Propos recueillis par Yohan Chable et Eve Figuière-Brocard

Quels critères selon vous permettent de définir, de manière générale, l’identité d’une nation ou d’un peuple ?
Alain Guillemoles
: Ce qui fait une nation, c’est son histoire, et lorsqu’elle se rassemble autour d’une même interprétation des événements historiques. Lorsque l’URSS s’est effondrée, l’Ukraine s’est retrouvée indépendante et un peu perdue. Certains se voyaient encore dans l’orbite russe, tandis que d’autres tendaient vers l’Europe. Ce sont surtout les petites agressions de la Russie, liées à la redécouverte de leur histoire, comme par exemple l’Holodomor, cette famine causée par les communistes russes qui voulaient collectiviser l’agriculture, et qui a tué entre 4 et 7 millions de personnes, qui ont recréé la nation ukrainienne. Les Ukrainiens se sont unis autour de ce type d’évènements de leur passé, et ont pris conscience de la nécessité de se protéger de la Russie pour ne pas revivre ce genre de drames. Il a donc fallu s’unir autour de la culture, la langue ou encore l’histoire pour s’affirmer comme ukrainiens.
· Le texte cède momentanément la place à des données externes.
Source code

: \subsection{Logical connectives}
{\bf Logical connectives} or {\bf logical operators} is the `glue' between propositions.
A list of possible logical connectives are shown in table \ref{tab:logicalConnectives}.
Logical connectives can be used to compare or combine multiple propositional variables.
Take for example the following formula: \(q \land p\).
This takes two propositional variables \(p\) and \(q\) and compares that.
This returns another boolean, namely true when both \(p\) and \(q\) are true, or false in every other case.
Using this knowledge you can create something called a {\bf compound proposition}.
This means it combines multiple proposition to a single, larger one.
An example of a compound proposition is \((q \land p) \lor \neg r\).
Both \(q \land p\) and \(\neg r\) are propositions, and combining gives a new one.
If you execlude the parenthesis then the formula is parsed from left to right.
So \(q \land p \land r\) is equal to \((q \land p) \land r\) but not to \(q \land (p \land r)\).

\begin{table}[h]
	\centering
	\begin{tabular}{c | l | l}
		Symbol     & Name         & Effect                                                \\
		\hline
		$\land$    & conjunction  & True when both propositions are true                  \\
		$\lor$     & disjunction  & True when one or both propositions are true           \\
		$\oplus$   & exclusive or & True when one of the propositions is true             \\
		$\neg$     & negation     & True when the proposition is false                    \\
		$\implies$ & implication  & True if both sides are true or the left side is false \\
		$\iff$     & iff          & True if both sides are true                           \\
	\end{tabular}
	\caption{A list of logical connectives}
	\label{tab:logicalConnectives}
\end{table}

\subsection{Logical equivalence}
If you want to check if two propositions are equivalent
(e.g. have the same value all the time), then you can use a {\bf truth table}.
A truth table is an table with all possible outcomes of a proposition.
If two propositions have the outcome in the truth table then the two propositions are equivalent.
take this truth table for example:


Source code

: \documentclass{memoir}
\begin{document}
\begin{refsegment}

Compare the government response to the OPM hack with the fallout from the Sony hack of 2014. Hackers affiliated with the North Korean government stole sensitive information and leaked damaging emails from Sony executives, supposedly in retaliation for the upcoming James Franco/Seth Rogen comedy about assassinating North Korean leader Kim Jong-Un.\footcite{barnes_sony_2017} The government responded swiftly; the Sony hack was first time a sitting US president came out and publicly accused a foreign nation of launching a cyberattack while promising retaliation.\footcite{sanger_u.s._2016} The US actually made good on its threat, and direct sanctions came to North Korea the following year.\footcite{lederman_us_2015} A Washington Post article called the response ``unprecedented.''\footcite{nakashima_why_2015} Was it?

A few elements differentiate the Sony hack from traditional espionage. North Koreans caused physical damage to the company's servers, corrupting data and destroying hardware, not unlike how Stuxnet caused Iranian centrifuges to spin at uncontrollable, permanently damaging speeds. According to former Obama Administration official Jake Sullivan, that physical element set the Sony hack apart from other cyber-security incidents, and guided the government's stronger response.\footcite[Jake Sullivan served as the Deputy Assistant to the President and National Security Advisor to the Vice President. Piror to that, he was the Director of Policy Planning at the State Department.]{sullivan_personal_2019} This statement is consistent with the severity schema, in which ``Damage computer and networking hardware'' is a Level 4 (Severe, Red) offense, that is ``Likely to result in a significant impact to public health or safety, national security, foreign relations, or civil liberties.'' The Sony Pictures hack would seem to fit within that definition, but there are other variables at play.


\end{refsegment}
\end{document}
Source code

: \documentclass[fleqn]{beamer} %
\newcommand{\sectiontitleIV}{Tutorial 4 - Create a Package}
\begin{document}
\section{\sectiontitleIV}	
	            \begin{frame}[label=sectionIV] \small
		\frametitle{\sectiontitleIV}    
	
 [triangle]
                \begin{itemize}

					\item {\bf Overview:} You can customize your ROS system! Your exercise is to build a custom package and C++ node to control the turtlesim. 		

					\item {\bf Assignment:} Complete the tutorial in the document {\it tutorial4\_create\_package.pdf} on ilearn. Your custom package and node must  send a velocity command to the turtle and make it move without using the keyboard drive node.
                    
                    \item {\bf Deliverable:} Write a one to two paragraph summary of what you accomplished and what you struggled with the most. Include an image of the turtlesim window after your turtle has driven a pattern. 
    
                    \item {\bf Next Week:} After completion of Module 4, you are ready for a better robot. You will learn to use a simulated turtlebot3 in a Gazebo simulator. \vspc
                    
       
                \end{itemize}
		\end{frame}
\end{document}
Ces derniers trouvent que les russes ont essayé d’effacer leur histoire, et se retrouvent maintenant autour de cette imaginaire cosaque, ces paysans guerriers attachés à leur terre des siècles précédents, pour sauvegarder leur culture.

On pense généralement que les russophones, notamment dans l’Est du pays, sont plutôt pro-russes, qu’en est-il en réalité?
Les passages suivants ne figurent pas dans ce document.